*** PROVIDED INFORMATION Section Begins ***
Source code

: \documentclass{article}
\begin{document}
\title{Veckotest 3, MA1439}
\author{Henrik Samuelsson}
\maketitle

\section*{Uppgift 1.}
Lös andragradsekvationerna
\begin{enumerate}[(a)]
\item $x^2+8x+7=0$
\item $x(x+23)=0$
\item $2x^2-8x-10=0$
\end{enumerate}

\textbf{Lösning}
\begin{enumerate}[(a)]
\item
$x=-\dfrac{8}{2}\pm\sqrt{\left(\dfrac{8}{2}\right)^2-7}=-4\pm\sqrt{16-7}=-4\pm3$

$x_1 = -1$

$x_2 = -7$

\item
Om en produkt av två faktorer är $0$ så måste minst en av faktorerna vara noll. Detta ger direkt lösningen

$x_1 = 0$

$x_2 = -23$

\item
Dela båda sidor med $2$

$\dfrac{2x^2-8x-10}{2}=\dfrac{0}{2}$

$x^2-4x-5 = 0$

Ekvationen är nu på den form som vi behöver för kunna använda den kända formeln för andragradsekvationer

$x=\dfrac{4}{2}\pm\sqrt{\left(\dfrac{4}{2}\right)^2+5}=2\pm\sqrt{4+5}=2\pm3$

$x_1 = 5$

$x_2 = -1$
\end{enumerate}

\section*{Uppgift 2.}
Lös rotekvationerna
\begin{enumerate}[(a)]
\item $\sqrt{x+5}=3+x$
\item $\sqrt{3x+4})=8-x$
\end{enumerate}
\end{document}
*** PROVIDED INFORMATION Section Ends ***
> **EXERCISE OBJECTIVE**:
Recopy all the entries faithfully, leaving none out.

> **WRITTEN RESPONSE**:
Source code

: \documentclass{article}
\begin{document}
\title{Veckotest 3, MA1439}
\author{Henrik Samuelsson}
\maketitle

\section*{Uppgift 1.}
Lös andragradsekvationerna
\begin{enumerate}[(a)]
\item $x^2+8x+7=0$
\item $x(x+23)=0$
\item $2x^2-8x-10=0$
\end{enumerate}

\textbf{Lösning}
\begin{enumerate}[(a)]
\item
$x=-\dfrac{8}{2}\pm\sqrt{\left(\dfrac{8}{2}\right)^2-7}=-4\pm\sqrt{16-7}=-4\pm3$

$x_1 = -1$

$x_2 = -7$

\item
Om en produkt av två faktorer är $0$ så måste minst en av faktorerna vara noll. Detta ger direkt lösningen

$x_1 = 0$

$x_2 = -23$

\item
Dela båda sidor med $2$

$\dfrac{2x^2-8x-10}{2}=\dfrac{0}{2}$

$x^2-4x-5 = 0$

Ekvationen är nu på den form som vi behöver för kunna använda den kända formeln för andragradsekvationer

$x=\dfrac{4}{2}\pm\sqrt{\left(\dfrac{4}{2}\right)^2+5}=2\pm\sqrt{4+5}=2\pm3$

$x_1 = 5$

$x_2 = -1$
\end{enumerate}

\section*{Uppgift 2.}
Lös rotekvationerna
\begin{enumerate}[(a)]
\item $\sqrt{x+5}=3+x$
\item $\sqrt{3x+4})=8-x$
\end{enumerate}
\end{document}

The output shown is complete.